What to produce — Reproduce all of the data exactly. Images are not to appear in the reply.

━━ Supplied entries

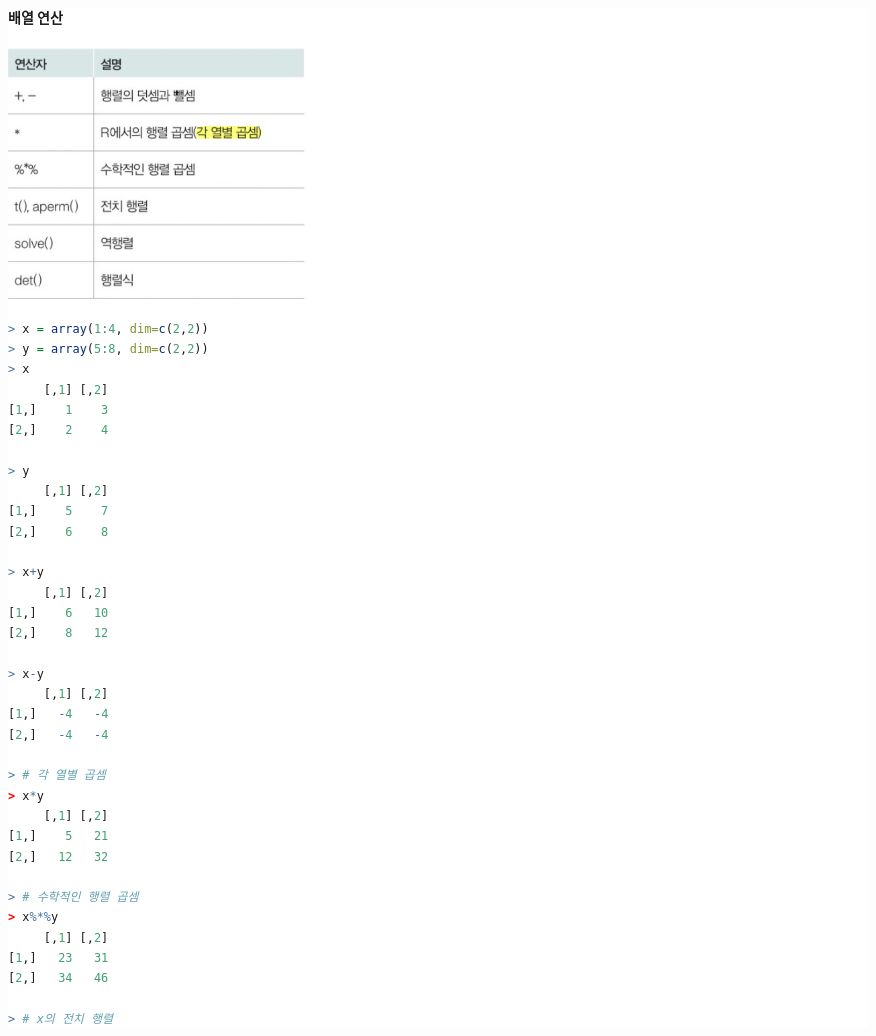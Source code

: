 #### 배열 연산

<img src="assets/../../../assets/img/r-data/4.png" width=300>

```r
> x = array(1:4, dim=c(2,2))
> y = array(5:8, dim=c(2,2))
> x
     [,1] [,2]
[1,]    1    3
[2,]    2    4

> y
     [,1] [,2]
[1,]    5    7
[2,]    6    8

> x+y
     [,1] [,2]
[1,]    6   10
[2,]    8   12

> x-y
     [,1] [,2]
[1,]   -4   -4
[2,]   -4   -4

> # 각 열별 곱셈
> x*y
     [,1] [,2]
[1,]    5   21
[2,]   12   32

> # 수학적인 행렬 곱셈
> x%*%y
     [,1] [,2]
[1,]   23   31
[2,]   34   46

> # x의 전치 행렬
```
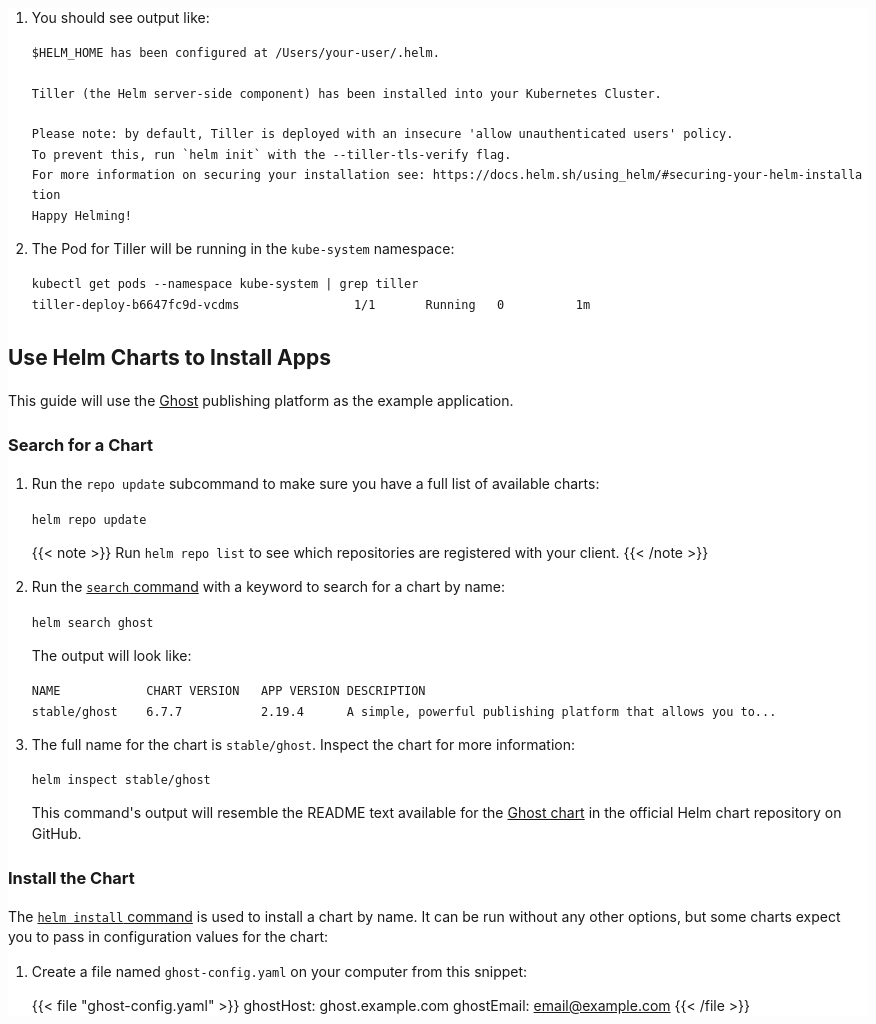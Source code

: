 1.  You should see output like:

        $HELM_HOME has been configured at /Users/your-user/.helm.

        Tiller (the Helm server-side component) has been installed into your Kubernetes Cluster.

        Please note: by default, Tiller is deployed with an insecure 'allow unauthenticated users' policy.
        To prevent this, run `helm init` with the --tiller-tls-verify flag.
        For more information on securing your installation see: https://docs.helm.sh/using_helm/#securing-your-helm-installation
        Happy Helming!

1.  The Pod for Tiller will be running in the `kube-system` namespace:

        kubectl get pods --namespace kube-system | grep tiller
        tiller-deploy-b6647fc9d-vcdms                1/1       Running   0          1m

## Use Helm Charts to Install Apps

This guide will use the [Ghost](https://ghost.org) publishing platform as the example application.

### Search for a Chart

1.  Run the `repo update` subcommand to make sure you have a full list of available charts:

        helm repo update

    {{< note >}}
Run `helm repo list` to see which repositories are registered with your client.
{{< /note >}}

1.  Run the [`search` command](https://v2.helm.sh/docs/using_helm/#helm-search-finding-charts) with a keyword to search for a chart by name:

        helm search ghost

    The output will look like:

        NAME        	CHART VERSION	APP VERSION	DESCRIPTION
        stable/ghost	6.7.7        	2.19.4     	A simple, powerful publishing platform that allows you to...

1.  The full name for the chart is `stable/ghost`. Inspect the chart for more information:

        helm inspect stable/ghost

    This command's output will resemble the README text available for the [Ghost chart](https://github.com/helm/charts/tree/master/stable/ghost) in the official Helm chart repository on GitHub.

### Install the Chart

The [`helm install` command](https://v2.helm.sh/docs/using_helm/#helm-install-installing-a-package) is used to install a chart by name. It can be run without any other options, but some charts expect you to pass in configuration values for the chart:

1.  Create a file named `ghost-config.yaml` on your computer from this snippet:

    {{< file "ghost-config.yaml" >}}
ghostHost: ghost.example.com
ghostEmail: email@example.com
{{< /file >}}
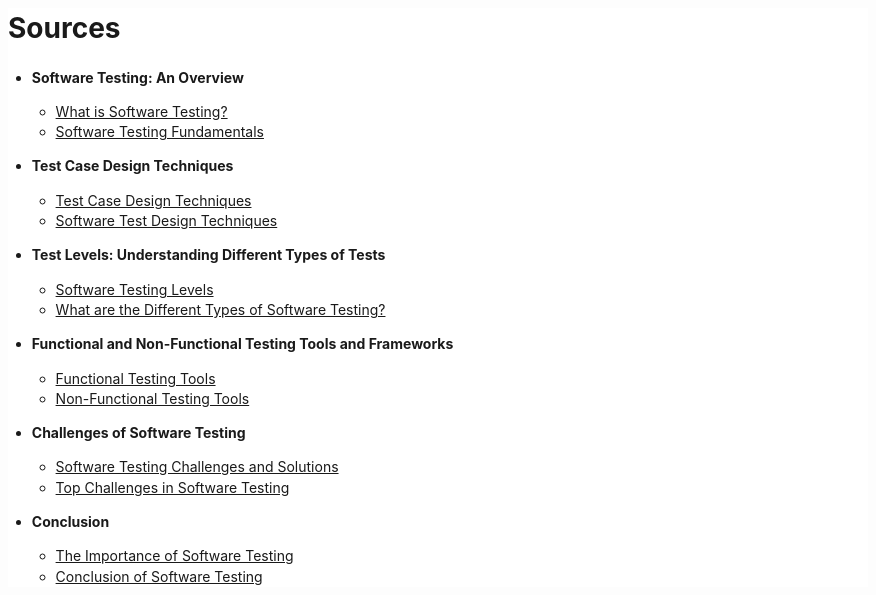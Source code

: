 # **Sources**

- **Software Testing: An Overview**
    - [What is Software Testing?](https://www.guru99.com/software-testing-introduction-importance.html)
    - [Software Testing Fundamentals](https://www.tutorialspoint.com/software_testing_dictionary/software_testing_basics.htm)

- **Test Case Design Techniques**
    - [Test Case Design Techniques](https://www.softwaretestinghelp.com/what-is-stlc-v-model/)
    - [Software Test Design Techniques](https://reqtest.com/testing-blog/software-test-design-techniques-with-examples/)
   
- **Test Levels: Understanding Different Types of Tests**
    - [Software Testing Levels](https://www.guru99.com/levels-of-testing.html)
    - [What are the Different Types of Software Testing?](https://www.softwaretestinghelp.com/types-of-software-testing/)
   
- **Functional and Non-Functional Testing Tools and Frameworks**
    - [Functional Testing Tools](https://www.softwaretestinghelp.com/automation-testing-tools/)
    - [Non-Functional Testing Tools](https://www.softwaretestinghelp.com/non-functional-testing-tools/)
   
- **Challenges of Software Testing**
    - [Software Testing Challenges and Solutions](https://www.globalapptesting.com/blog/top-11-challenges-in-automation-testing)
    - [Top Challenges in Software Testing](https://www.softwaretestinghelp.com/software-testing-challenges/)
   
- **Conclusion**
    - [The Importance of Software Testing](https://www.softwaretestinghelp.com/why-software-testing-is-important/)
    - [Conclusion of Software Testing](https://www.guru99.com/software-testing-introduction-importance.html)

━━━━

Answer to this exercise —
Source code

: #### 배열 연산

<img src="assets/../../../assets/img/r-data/4.png" width=300>

```r
> x = array(1:4, dim=c(2,2))
> y = array(5:8, dim=c(2,2))
> x
     [,1] [,2]
[1,]    1    3
[2,]    2    4

> y
     [,1] [,2]
[1,]    5    7
[2,]    6    8

> x+y
     [,1] [,2]
[1,]    6   10
[2,]    8   12

> x-y
     [,1] [,2]
[1,]   -4   -4
[2,]   -4   -4

> # 각 열별 곱셈
> x*y
     [,1] [,2]
[1,]    5   21
[2,]   12   32

> # 수학적인 행렬 곱셈
> x%*%y
     [,1] [,2]
[1,]   23   31
[2,]   34   46

> # x의 전치 행렬
```
Source code

: 1.  You should see output like:

        $HELM_HOME has been configured at /Users/your-user/.helm.

        Tiller (the Helm server-side component) has been installed into your Kubernetes Cluster.

        Please note: by default, Tiller is deployed with an insecure 'allow unauthenticated users' policy.
        To prevent this, run `helm init` with the --tiller-tls-verify flag.
        For more information on securing your installation see: https://docs.helm.sh/using_helm/#securing-your-helm-installation
        Happy Helming!

1.  The Pod for Tiller will be running in the `kube-system` namespace:

        kubectl get pods --namespace kube-system | grep tiller
        tiller-deploy-b6647fc9d-vcdms                1/1       Running   0          1m

## Use Helm Charts to Install Apps

This guide will use the [Ghost](https://ghost.org) publishing platform as the example application.

### Search for a Chart

1.  Run the `repo update` subcommand to make sure you have a full list of available charts:

        helm repo update

    {{< note >}}
Run `helm repo list` to see which repositories are registered with your client.
{{< /note >}}

1.  Run the [`search` command](https://v2.helm.sh/docs/using_helm/#helm-search-finding-charts) with a keyword to search for a chart by name:

        helm search ghost

    The output will look like:

        NAME        	CHART VERSION	APP VERSION	DESCRIPTION
        stable/ghost	6.7.7        	2.19.4     	A simple, powerful publishing platform that allows you to...

1.  The full name for the chart is `stable/ghost`. Inspect the chart for more information:

        helm inspect stable/ghost

    This command's output will resemble the README text available for the [Ghost chart](https://github.com/helm/charts/tree/master/stable/ghost) in the official Helm chart repository on GitHub.

### Install the Chart

The [`helm install` command](https://v2.helm.sh/docs/using_helm/#helm-install-installing-a-package) is used to install a chart by name. It can be run without any other options, but some charts expect you to pass in configuration values for the chart:

1.  Create a file named `ghost-config.yaml` on your computer from this snippet:

    {{< file "ghost-config.yaml" >}}
ghostHost: ghost.example.com
ghostEmail: email@example.com
{{< /file >}}
Source code

: # **Sources**

- **Software Testing: An Overview**
    - [What is Software Testing?](https://www.guru99.com/software-testing-introduction-importance.html)
    - [Software Testing Fundamentals](https://www.tutorialspoint.com/software_testing_dictionary/software_testing_basics.htm)

- **Test Case Design Techniques**
    - [Test Case Design Techniques](https://www.softwaretestinghelp.com/what-is-stlc-v-model/)
    - [Software Test Design Techniques](https://reqtest.com/testing-blog/software-test-design-techniques-with-examples/)
   
- **Test Levels: Understanding Different Types of Tests**
    - [Software Testing Levels](https://www.guru99.com/levels-of-testing.html)
    - [What are the Different Types of Software Testing?](https://www.softwaretestinghelp.com/types-of-software-testing/)
   
- **Functional and Non-Functional Testing Tools and Frameworks**
    - [Functional Testing Tools](https://www.softwaretestinghelp.com/automation-testing-tools/)
    - [Non-Functional Testing Tools](https://www.softwaretestinghelp.com/non-functional-testing-tools/)
   
- **Challenges of Software Testing**
    - [Software Testing Challenges and Solutions](https://www.globalapptesting.com/blog/top-11-challenges-in-automation-testing)
    - [Top Challenges in Software Testing](https://www.softwaretestinghelp.com/software-testing-challenges/)
   
- **Conclusion**
    - [The Importance of Software Testing](https://www.softwaretestinghelp.com/why-software-testing-is-important/)
    - [Conclusion of Software Testing](https://www.guru99.com/software-testing-introduction-importance.html)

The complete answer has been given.